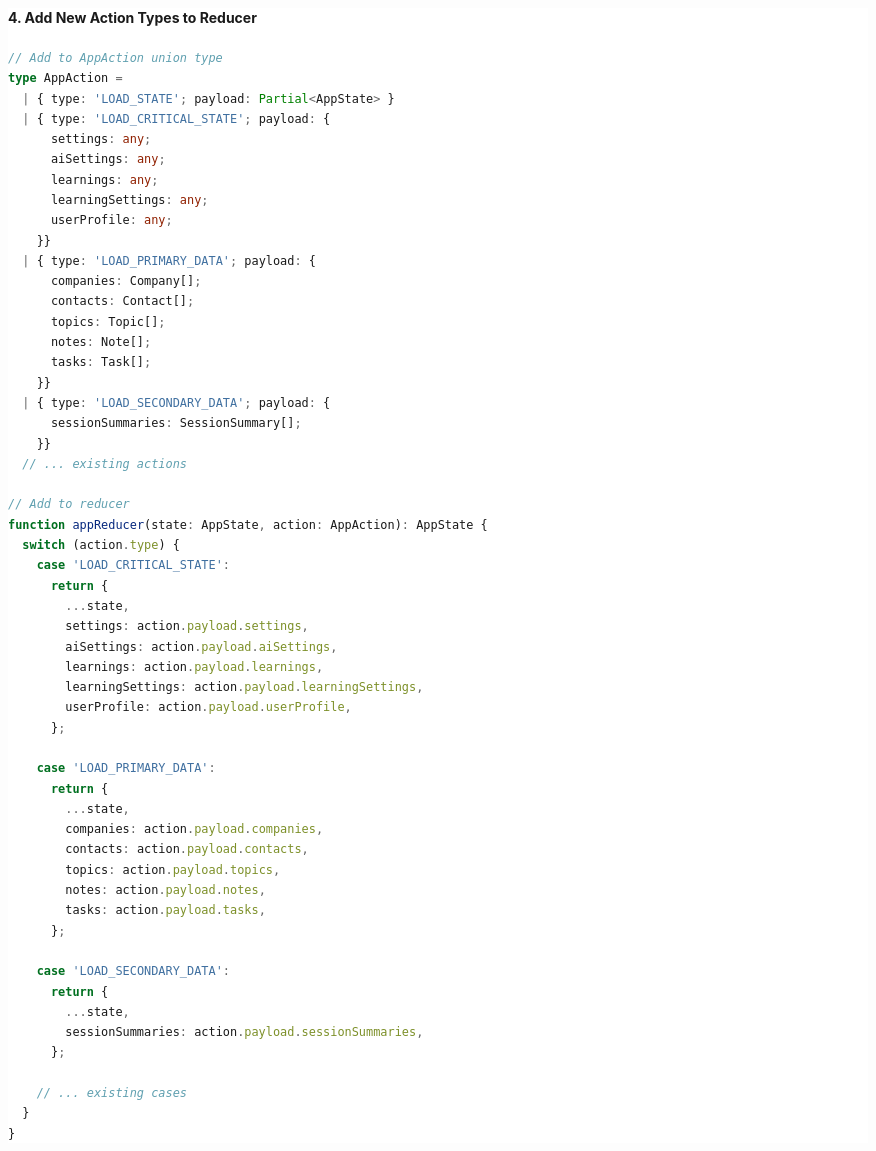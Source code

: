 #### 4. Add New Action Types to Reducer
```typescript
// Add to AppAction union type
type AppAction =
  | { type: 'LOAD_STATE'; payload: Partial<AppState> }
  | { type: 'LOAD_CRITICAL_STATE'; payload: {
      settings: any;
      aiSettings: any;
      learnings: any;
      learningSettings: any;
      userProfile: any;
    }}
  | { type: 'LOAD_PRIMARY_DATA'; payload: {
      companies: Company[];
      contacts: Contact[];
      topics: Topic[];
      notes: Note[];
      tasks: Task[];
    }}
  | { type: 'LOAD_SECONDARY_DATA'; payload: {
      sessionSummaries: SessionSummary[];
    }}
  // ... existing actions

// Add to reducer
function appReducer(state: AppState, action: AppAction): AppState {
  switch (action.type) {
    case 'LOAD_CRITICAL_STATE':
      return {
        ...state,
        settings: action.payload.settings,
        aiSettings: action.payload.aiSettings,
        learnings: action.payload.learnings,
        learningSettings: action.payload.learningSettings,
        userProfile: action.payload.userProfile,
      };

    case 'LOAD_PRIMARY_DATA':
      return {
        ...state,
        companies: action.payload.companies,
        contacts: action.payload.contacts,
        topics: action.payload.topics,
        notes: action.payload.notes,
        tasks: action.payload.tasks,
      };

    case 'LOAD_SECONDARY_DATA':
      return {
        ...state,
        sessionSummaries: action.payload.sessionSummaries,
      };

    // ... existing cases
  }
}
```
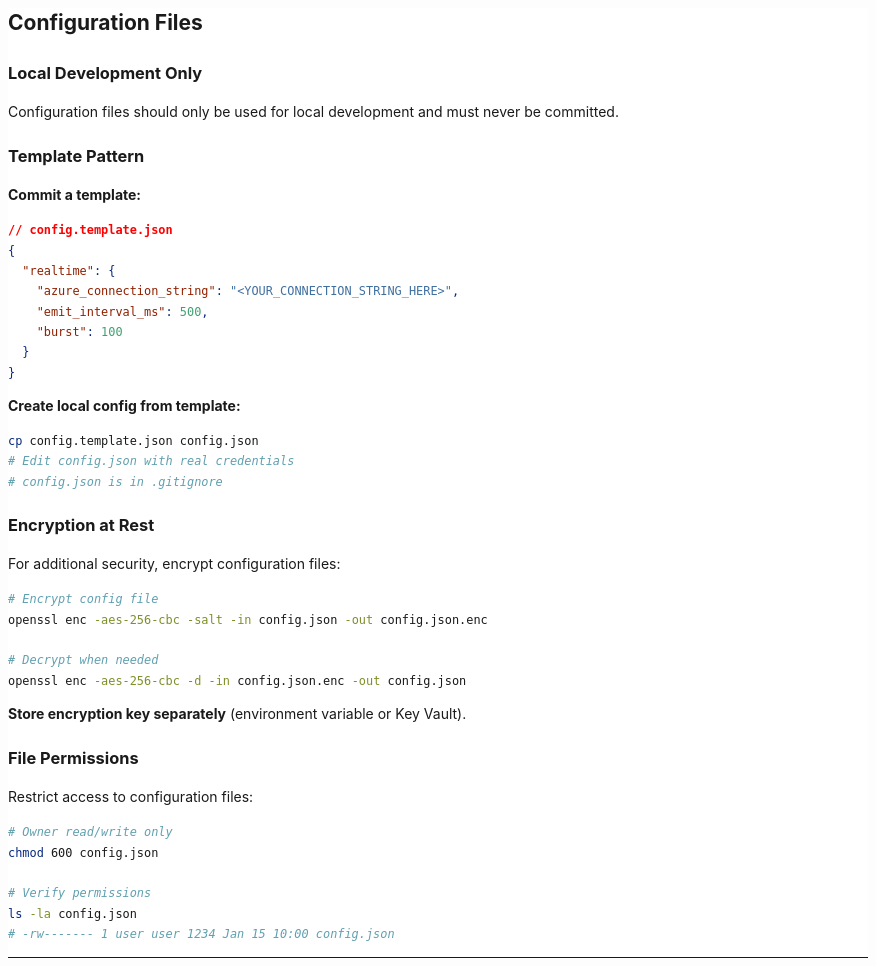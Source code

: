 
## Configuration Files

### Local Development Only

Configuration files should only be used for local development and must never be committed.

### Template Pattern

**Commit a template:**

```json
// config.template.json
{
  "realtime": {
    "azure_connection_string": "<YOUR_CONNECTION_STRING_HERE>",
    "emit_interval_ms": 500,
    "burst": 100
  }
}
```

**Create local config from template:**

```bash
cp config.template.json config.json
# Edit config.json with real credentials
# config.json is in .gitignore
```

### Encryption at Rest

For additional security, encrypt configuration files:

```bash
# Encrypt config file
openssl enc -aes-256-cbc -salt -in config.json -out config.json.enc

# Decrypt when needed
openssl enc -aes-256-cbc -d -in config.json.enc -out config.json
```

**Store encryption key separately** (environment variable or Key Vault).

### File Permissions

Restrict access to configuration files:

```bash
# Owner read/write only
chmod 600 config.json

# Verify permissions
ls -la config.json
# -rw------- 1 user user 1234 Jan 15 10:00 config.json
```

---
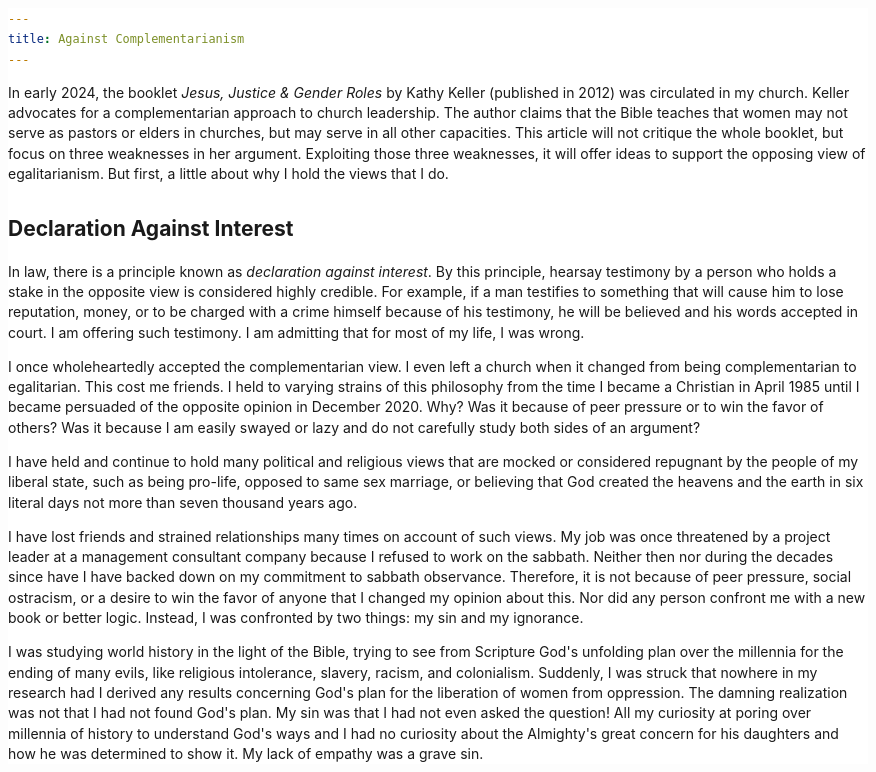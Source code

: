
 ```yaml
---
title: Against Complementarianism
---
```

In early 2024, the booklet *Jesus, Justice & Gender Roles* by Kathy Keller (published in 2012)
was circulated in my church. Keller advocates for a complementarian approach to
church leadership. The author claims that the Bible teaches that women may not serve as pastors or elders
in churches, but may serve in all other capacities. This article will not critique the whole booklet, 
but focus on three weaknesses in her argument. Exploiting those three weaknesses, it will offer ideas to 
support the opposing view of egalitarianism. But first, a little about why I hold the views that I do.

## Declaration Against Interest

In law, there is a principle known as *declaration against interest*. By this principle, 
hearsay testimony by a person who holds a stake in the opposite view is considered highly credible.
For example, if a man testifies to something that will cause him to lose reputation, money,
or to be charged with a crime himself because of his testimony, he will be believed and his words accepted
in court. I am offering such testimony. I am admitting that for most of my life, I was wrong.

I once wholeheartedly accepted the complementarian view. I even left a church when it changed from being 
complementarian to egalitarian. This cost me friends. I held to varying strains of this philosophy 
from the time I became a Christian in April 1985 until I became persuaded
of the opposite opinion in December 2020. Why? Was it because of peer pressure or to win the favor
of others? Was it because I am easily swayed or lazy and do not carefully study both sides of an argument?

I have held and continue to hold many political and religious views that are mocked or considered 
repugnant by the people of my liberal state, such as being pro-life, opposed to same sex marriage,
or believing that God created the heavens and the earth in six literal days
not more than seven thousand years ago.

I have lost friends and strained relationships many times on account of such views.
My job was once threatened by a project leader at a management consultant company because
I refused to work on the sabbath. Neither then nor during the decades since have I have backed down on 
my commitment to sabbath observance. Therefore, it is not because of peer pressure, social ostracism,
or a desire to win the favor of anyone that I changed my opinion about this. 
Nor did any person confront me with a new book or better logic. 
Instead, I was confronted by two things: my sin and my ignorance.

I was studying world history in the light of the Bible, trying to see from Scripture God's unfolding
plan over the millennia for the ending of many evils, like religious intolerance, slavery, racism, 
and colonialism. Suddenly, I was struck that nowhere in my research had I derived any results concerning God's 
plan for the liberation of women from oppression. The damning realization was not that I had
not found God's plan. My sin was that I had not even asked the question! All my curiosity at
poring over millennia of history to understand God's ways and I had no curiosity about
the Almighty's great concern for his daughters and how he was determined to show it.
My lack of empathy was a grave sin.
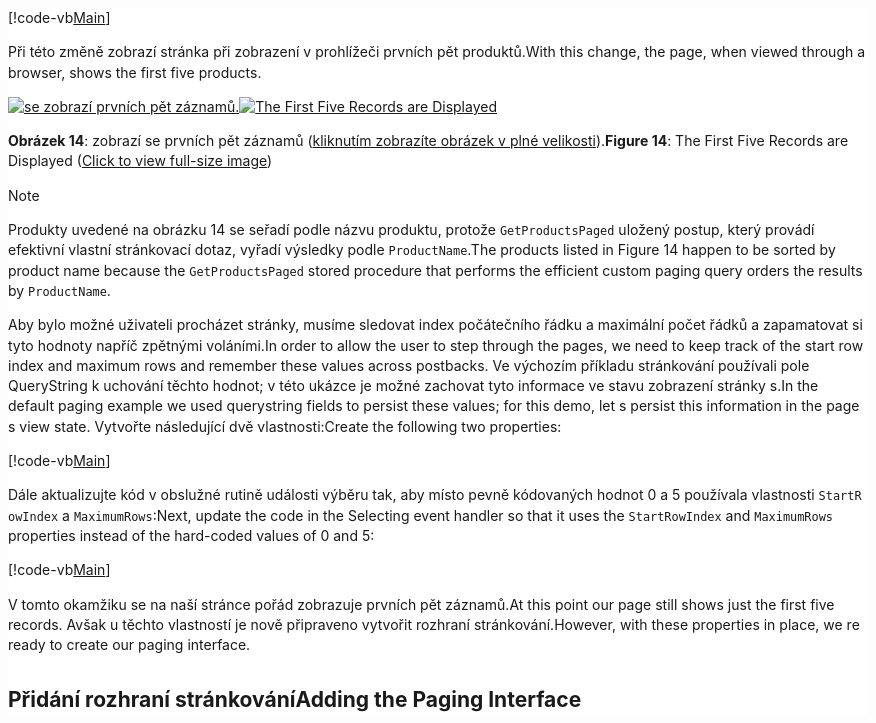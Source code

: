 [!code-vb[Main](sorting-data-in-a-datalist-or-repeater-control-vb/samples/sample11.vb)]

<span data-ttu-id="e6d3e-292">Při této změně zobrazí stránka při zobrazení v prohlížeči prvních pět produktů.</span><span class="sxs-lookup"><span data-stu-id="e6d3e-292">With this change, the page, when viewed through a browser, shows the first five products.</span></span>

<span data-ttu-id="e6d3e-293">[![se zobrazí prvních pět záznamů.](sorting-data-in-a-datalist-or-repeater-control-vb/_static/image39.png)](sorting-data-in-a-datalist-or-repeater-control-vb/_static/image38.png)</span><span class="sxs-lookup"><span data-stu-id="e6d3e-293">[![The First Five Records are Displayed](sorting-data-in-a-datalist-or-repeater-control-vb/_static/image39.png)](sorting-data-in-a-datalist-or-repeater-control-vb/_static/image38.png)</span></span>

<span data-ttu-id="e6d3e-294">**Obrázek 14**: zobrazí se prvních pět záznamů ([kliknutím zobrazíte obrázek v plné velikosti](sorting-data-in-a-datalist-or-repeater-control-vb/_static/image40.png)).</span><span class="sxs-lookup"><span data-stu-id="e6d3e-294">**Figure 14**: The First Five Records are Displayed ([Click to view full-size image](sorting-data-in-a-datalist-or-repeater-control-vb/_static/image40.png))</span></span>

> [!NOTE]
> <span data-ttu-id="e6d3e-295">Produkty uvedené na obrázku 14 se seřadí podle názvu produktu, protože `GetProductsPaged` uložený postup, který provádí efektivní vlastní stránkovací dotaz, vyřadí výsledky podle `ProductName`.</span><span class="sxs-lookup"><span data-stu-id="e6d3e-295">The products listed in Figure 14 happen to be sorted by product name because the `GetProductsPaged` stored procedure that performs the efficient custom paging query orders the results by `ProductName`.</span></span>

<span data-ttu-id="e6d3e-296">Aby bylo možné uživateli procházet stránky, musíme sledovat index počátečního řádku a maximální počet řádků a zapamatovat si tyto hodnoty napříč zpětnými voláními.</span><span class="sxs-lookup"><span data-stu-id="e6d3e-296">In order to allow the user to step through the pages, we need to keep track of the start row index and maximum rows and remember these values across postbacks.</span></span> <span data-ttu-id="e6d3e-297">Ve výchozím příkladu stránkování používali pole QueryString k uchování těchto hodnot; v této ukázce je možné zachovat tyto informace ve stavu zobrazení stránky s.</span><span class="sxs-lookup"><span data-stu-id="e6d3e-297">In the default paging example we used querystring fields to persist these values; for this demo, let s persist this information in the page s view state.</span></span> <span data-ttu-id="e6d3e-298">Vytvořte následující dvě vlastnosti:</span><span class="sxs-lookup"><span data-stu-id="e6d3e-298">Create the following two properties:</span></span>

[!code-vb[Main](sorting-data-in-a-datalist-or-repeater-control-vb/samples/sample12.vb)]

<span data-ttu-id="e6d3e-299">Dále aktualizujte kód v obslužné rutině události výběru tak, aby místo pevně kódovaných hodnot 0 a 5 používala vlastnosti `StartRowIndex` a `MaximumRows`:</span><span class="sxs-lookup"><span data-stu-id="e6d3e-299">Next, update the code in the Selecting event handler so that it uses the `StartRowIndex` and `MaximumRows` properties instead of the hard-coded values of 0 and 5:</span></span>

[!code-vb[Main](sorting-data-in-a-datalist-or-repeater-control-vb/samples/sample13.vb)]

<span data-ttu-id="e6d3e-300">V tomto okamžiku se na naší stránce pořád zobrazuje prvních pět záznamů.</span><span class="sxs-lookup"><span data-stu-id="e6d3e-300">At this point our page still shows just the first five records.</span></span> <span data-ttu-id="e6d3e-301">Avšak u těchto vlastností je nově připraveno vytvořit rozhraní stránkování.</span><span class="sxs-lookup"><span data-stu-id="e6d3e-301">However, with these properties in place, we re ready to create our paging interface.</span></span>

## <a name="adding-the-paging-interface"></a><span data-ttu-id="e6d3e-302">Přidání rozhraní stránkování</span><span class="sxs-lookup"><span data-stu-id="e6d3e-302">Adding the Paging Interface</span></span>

*-*-*

Using the entries above, give again exactly the lines from the line holding "was circulated in" through the line holding "but focus on". Include both end lines and nothing else.

## Exercise response
was circulated in my church. Keller advocates for a complementarian approach to
church leadership. The author claims that the Bible teaches that women may not serve as pastors or elders
in churches, but may serve in all other capacities. This article will not critique the whole booklet, 
but focus on three weaknesses in her argument. Exploiting those three weaknesses, it will offer ideas to 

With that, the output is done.